Stored data entries:
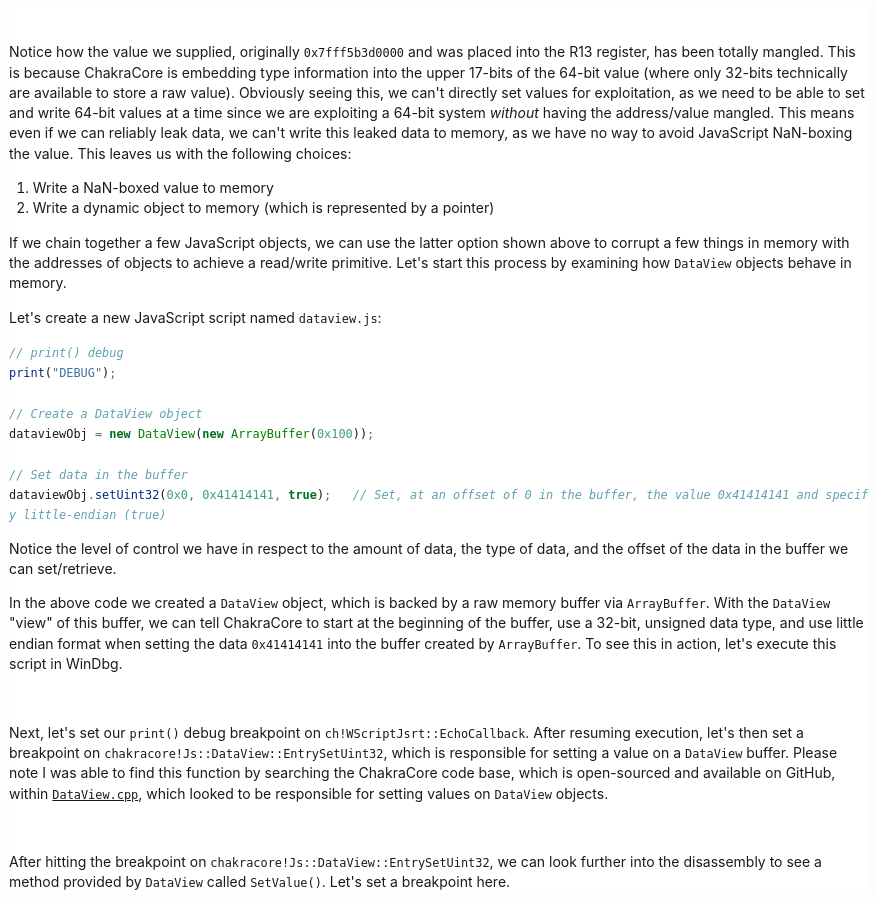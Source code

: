 <img src="{{ site.url }}{{ site.baseurl }}/images/2typeconfusion13.png" alt="">

Notice how the value we supplied, originally `0x7fff5b3d0000` and was placed into the R13 register, has been totally mangled. This is because ChakraCore is embedding type information into the upper 17-bits of the 64-bit value (where only 32-bits technically are available to store a raw value). Obviously seeing this, we can't directly set values for exploitation, as we need to be able to set and write 64-bit values at a time since we are exploiting a 64-bit system _without_ having the address/value mangled. This means even if we can reliably leak data, we can't write this leaked data to memory, as we have no way to avoid JavaScript NaN-boxing the value. This leaves us with the following choices:
1. Write a NaN-boxed value to memory
2. Write a dynamic object to memory (which is represented by a pointer)

If we chain together a few JavaScript objects, we can use the latter option shown above to corrupt a few things in memory with the addresses of objects to achieve a read/write primitive. Let's start this process by examining how `DataView` objects behave in memory.

Let's create a new JavaScript script named `dataview.js`:

```javascript
// print() debug
print("DEBUG");

// Create a DataView object
dataviewObj = new DataView(new ArrayBuffer(0x100));

// Set data in the buffer
dataviewObj.setUint32(0x0, 0x41414141, true);	// Set, at an offset of 0 in the buffer, the value 0x41414141 and specify little-endian (true)
```

Notice the level of control we have in respect to the amount of data, the type of data, and the offset of the data in the buffer we can set/retrieve.

In the above code we created a `DataView` object, which is backed by a raw memory buffer via `ArrayBuffer`. With the `DataView` "view" of this buffer, we can tell ChakraCore to start at the beginning of the buffer, use a 32-bit, unsigned data type, and use little endian format when setting the data `0x41414141` into the buffer created by `ArrayBuffer`. To see this in action, let's execute this script in WinDbg.

<img src="{{ site.url }}{{ site.baseurl }}/images/2typeconfusion14.png" alt="">

Next, let's set our `print()` debug breakpoint on `ch!WScriptJsrt::EchoCallback`. After resuming execution, let's then set a breakpoint on `chakracore!Js::DataView::EntrySetUint32`, which is responsible for setting a value on a `DataView` buffer. Please note I was able to find this function by searching the ChakraCore code base, which is open-sourced and available on GitHub, within [`DataView.cpp`](https://github.com/chakra-core/ChakraCore/blob/master/lib/Runtime/Library/DataView.cpp#L533-L575), which looked to be responsible for setting values on `DataView` objects.

<img src="{{ site.url }}{{ site.baseurl }}/images/2typeconfusion15.png" alt="">

After hitting the breakpoint on `chakracore!Js::DataView::EntrySetUint32`, we can look further into the disassembly to see a method provided by `DataView` called `SetValue()`. Let's set a breakpoint here.
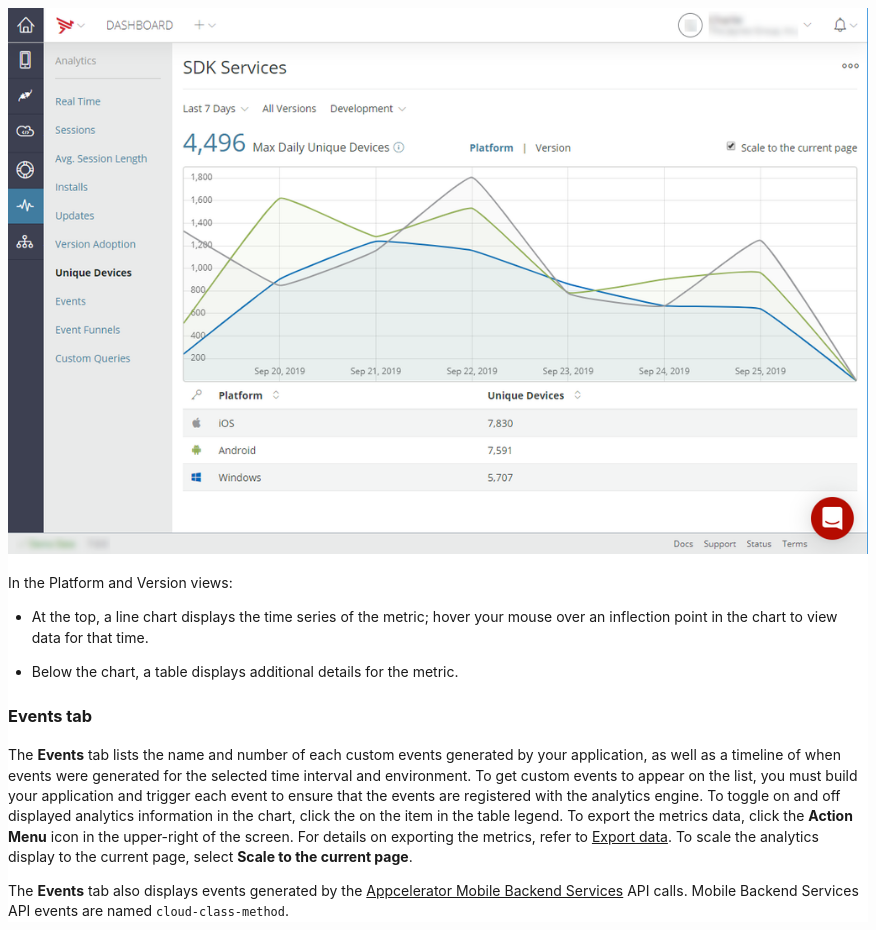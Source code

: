 ![analytics_unique_devices](./analytics_unique_devices.png)

In the Platform and Version views:

* At the top, a line chart displays the time series of the metric; hover your mouse over an inflection point in the chart to view data for that time.

* Below the chart, a table displays additional details for the metric.

### Events tab

The **Events** tab lists the name and number of each custom events generated by your application, as well as a timeline of when events were generated for the selected time interval and environment. To get custom events to appear on the list, you must build your application and trigger each event to ensure that the events are registered with the analytics engine. To toggle on and off displayed analytics information in the chart, click the on the item in the table legend. To export the metrics data, click the **Action Menu** icon in the upper-right of the screen. For details on exporting the metrics, refer to [Export data](#Exportdata). To scale the analytics display to the current page, select **Scale to the current page**.

The **Events** tab also displays events generated by the [Appcelerator Mobile Backend Services](/guide/Mobile_Backend_Services/) API calls. Mobile Backend Services API events are named `cloud-class-method`.
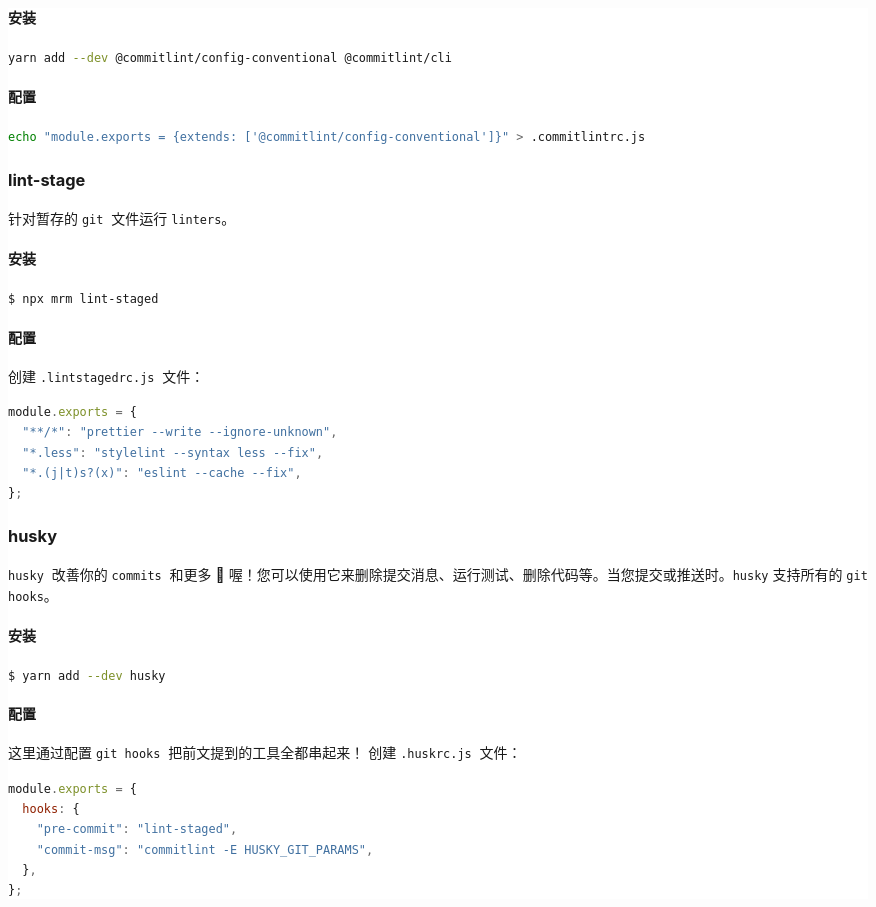 #### 安装

```bash
yarn add --dev @commitlint/config-conventional @commitlint/cli
```

#### 配置

```bash
echo "module.exports = {extends: ['@commitlint/config-conventional']}" > .commitlintrc.js
```

### lint-stage

针对暂存的 `git`  文件运行 `linters`。

#### 安装

```bash
$ npx mrm lint-staged
```

#### 配置

创建 `.lintstagedrc.js`  文件：

```javascript
module.exports = {
  "**/*": "prettier --write --ignore-unknown",
  "*.less": "stylelint --syntax less --fix",
  "*.(j|t)s?(x)": "eslint --cache --fix",
};
```

### husky

`husky`  改善你的 `commits`  和更多 🐶 喔！您可以使用它来删除提交消息、运行测试、删除代码等。当您提交或推送时。`husky` 支持所有的 `git hooks`。

#### 安装

```bash
$ yarn add --dev husky
```

#### 配置

这里通过配置 `git hooks`  把前文提到的工具全都串起来！
创建 `.huskrc.js`  文件：

```javascript
module.exports = {
  hooks: {
    "pre-commit": "lint-staged",
    "commit-msg": "commitlint -E HUSKY_GIT_PARAMS",
  },
};
```
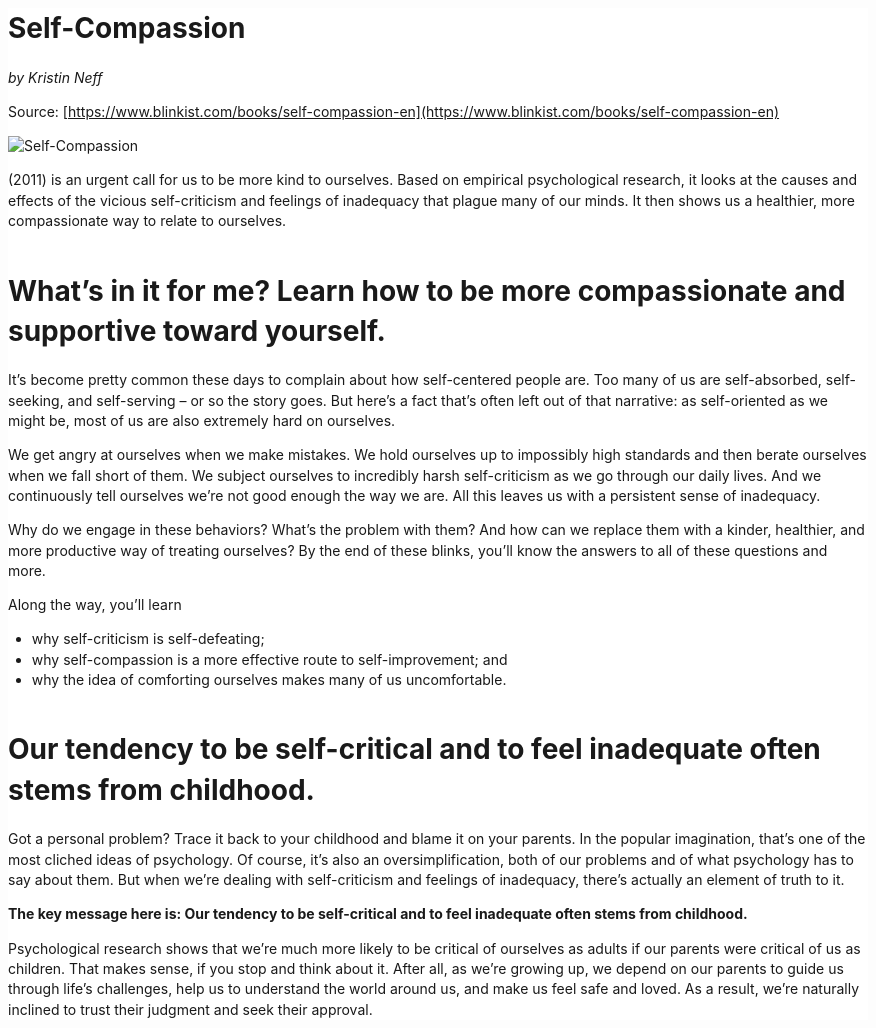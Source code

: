 # Self-Compassion
*by Kristin Neff*

Source: [https://www.blinkist.com/books/self-compassion-en](https://www.blinkist.com/books/self-compassion-en)

![Self-Compassion](https://images.blinkist.com/images/books/5e8798006cee0700065b50a9/1_1/470.jpg)

 (2011) is an urgent call for us to be more kind to ourselves. Based on empirical psychological research, it looks at the causes and effects of the vicious self-criticism and feelings of inadequacy that plague many of our minds. It then shows us a healthier, more compassionate way to relate to ourselves.


# What’s in it for me? Learn how to be more compassionate and supportive toward yourself. 

It’s become pretty common these days to complain about how self-centered people are. Too many of us are self-absorbed, self-seeking, and self-serving – or so the story goes. But here’s a fact that’s often left out of that narrative: as self-oriented as we might be, most of us are also extremely hard on ourselves.

We get angry at ourselves when we make mistakes. We hold ourselves up to impossibly high standards and then berate ourselves when we fall short of them. We subject ourselves to incredibly harsh self-criticism as we go through our daily lives. And we continuously tell ourselves we’re not good enough the way we are. All this leaves us with a persistent sense of inadequacy.

Why do we engage in these behaviors? What’s the problem with them? And how can we replace them with a kinder, healthier, and more productive way of treating ourselves? By the end of these blinks, you’ll know the answers to all of these questions and more.

Along the way, you’ll learn 

- why self-criticism is self-defeating;
- why self-compassion is a more effective route to self-improvement; and
- why the idea of comforting ourselves makes many of us uncomfortable.

# Our tendency to be self-critical and to feel inadequate often stems from childhood.

Got a personal problem? Trace it back to your childhood and blame it on your parents. In the popular imagination, that’s one of the most cliched ideas of psychology. Of course, it’s also an oversimplification, both of our problems and of what psychology has to say about them. But when we’re dealing with self-criticism and feelings of inadequacy, there’s actually an element of truth to it.

**The key message here is: Our tendency to be self-critical and to feel inadequate often stems from childhood.**

Psychological research shows that we’re much more likely to be critical of ourselves as adults if our parents were critical of us as children. That makes sense, if you stop and think about it. After all, as we’re growing up, we depend on our parents to guide us through life’s challenges, help us to understand the world around us, and make us feel safe and loved. As a result, we’re naturally inclined to trust their judgment and seek their approval.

### Required action:
From the records above, copy every line that includes the word "print".

### Answer section:
// print() debug
print("DEBUG");
Next, let's set our `print()` debug breakpoint on `ch!WScriptJsrt::EchoCallback`. After resuming execution, let's then set a breakpoint on `chakracore!Js::DataView::EntrySetUint32`, which is responsible for setting a value on a `DataView` buffer. Please note I was able to find this function by searching the ChakraCore code base, which is open-sourced and available on GitHub, within [`DataView.cpp`](https://github.com/chakra-core/ChakraCore/blob/master/lib/Runtime/Library/DataView.cpp#L533-L575), which looked to be responsible for setting values on `DataView` objects.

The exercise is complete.